Merja Kytö is Professor of English Language at Uppsala University. In this article, she provides a detailed
accounting of the role of register in research on the historical development of language. Her substantial body of work has focused
on both the historical development of specific registers, as well as how historical change has been mediated by register. Her
research has encompassed a range of time periods (from Early Modern English to the 19th century) and registers (for example,
depositions, Salem witchcraft records, and dialogues). Her many edited collections have brought historical linguists together into
comprehensive and rigorous volumes, including the Cambridge Handbook of English Historical Linguistics (Kytö & Pahta 2016, Cambridge University Press), English in Transition:
Corpus-Based Studies in Linguistic Variation and Genre Styles (Rissanen, Kytö,
& Heikkonen 1997, De Gruyter), and Developments in English: Expanding Electronic Evidence (Taavitsainen, Kytö, Claridge, & Smith 2014, Cambridge University Press).

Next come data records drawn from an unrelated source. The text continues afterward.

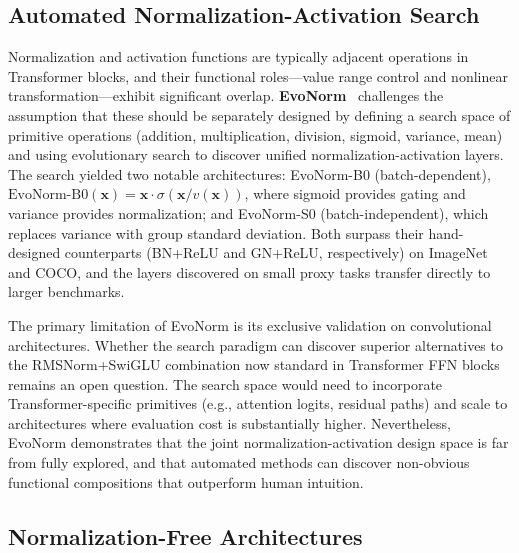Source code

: \subsection{Automated Normalization-Activation Search}

Normalization and activation functions are typically adjacent operations in Transformer blocks, and their functional roles---value range control and nonlinear transformation---exhibit significant overlap.
\textbf{EvoNorm}~\cite{liu2020evolving} challenges the assumption that these should be separately designed by defining a search space of primitive operations (addition, multiplication, division, sigmoid, variance, mean) and using evolutionary search to discover unified normalization-activation layers.
The search yielded two notable architectures: EvoNorm-B0 (batch-dependent), $\text{EvoNorm-B0}(\mathbf{x}) = \mathbf{x} \cdot \sigma(\mathbf{x} / v(\mathbf{x}))$, where sigmoid provides gating and variance provides normalization; and EvoNorm-S0 (batch-independent), which replaces variance with group standard deviation.
Both surpass their hand-designed counterparts (BN+ReLU and GN+ReLU, respectively) on ImageNet and COCO, and the layers discovered on small proxy tasks transfer directly to larger benchmarks.

The primary limitation of EvoNorm is its exclusive validation on convolutional architectures.
Whether the search paradigm can discover superior alternatives to the RMSNorm+SwiGLU combination now standard in Transformer FFN blocks remains an open question.
The search space would need to incorporate Transformer-specific primitives (e.g., attention logits, residual paths) and scale to architectures where evaluation cost is substantially higher.
Nevertheless, EvoNorm demonstrates that the joint normalization-activation design space is far from fully explored, and that automated methods can discover non-obvious functional compositions that outperform human intuition.

\subsection{Normalization-Free Architectures}

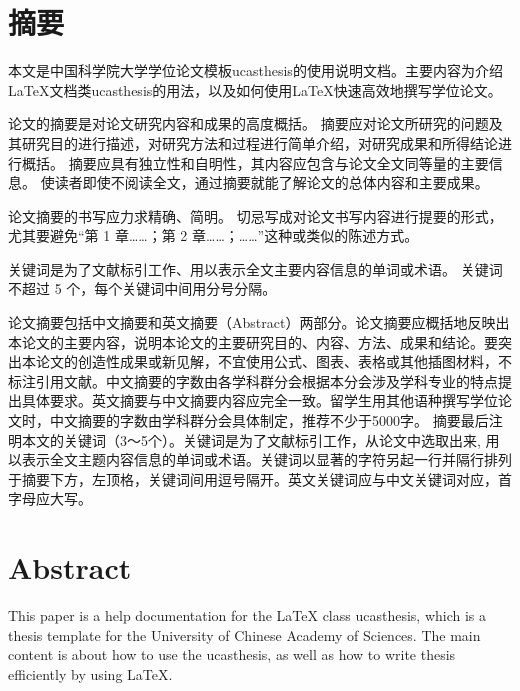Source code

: 
\maketitle%
\MAKETITLE%

\makedeclaration%

\intobmk\chapter*{\texorpdfstring{摘\quad 要}{摘要}}
\setcounter{page}{1}%

本文是中国科学院大学学位论文模板ucasthesis的使用说明文档。主要内容为介绍\LaTeX{}文档类ucasthesis的用法，以及如何使用\LaTeX{}快速高效地撰写学位论文。

  论文的摘要是对论文研究内容和成果的高度概括。
  摘要应对论文所研究的问题及其研究目的进行描述，对研究方法和过程进行简单介绍，对研究成果和所得结论进行概括。
  摘要应具有独立性和自明性，其内容应包含与论文全文同等量的主要信息。
  使读者即使不阅读全文，通过摘要就能了解论文的总体内容和主要成果。

  论文摘要的书写应力求精确、简明。
  切忌写成对论文书写内容进行提要的形式，尤其要避免“第 1 章……；第 2 章……；……”这种或类似的陈述方式。

  关键词是为了文献标引工作、用以表示全文主要内容信息的单词或术语。
  关键词不超过 5 个，每个关键词中间用分号分隔。
  
  论文摘要包括中文摘要和英文摘要（Abstract）两部分。论文摘要应概括地反映出本论文的主要内容，说明本论文的主要研究目的、内容、方法、成果和结论。要突出本论文的创造性成果或新见解，不宜使用公式、图表、表格或其他插图材料，不标注引用文献。中文摘要的字数由各学科群分会根据本分会涉及学科专业的特点提出具体要求。英文摘要与中文摘要内容应完全一致。留学生用其他语种撰写学位论文时，中文摘要的字数由学科群分会具体制定，推荐不少于5000字。
摘要最后注明本文的关键词（3～5个）。关键词是为了文献标引工作，从论文中选取出来, 用以表示全文主题内容信息的单词或术语。关键词以显著的字符另起一行并隔行排列于摘要下方，左顶格，关键词间用逗号隔开。英文关键词应与中文关键词对应，首字母应大写。




\intobmk\chapter*{Abstract}%

This paper is a help documentation for the \LaTeX{} class ucasthesis, which is  a thesis template for the University of Chinese Academy of Sciences. The main content is about how to use the ucasthesis, as well as how to write thesis efficiently by using \LaTeX{}.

She has been
a key contributor to the development of principled historical corpora, such as the Helsinki Corpus of English
Texts project, which represents a range of registers from Old and Middle English to Early Modern English. Merja Kytö
has long been a leader in demonstrating how systematic attention to register can result in rich profiles of historical
development, and in addressing the inherent challenges involved in utilizing historical documents for linguistic research.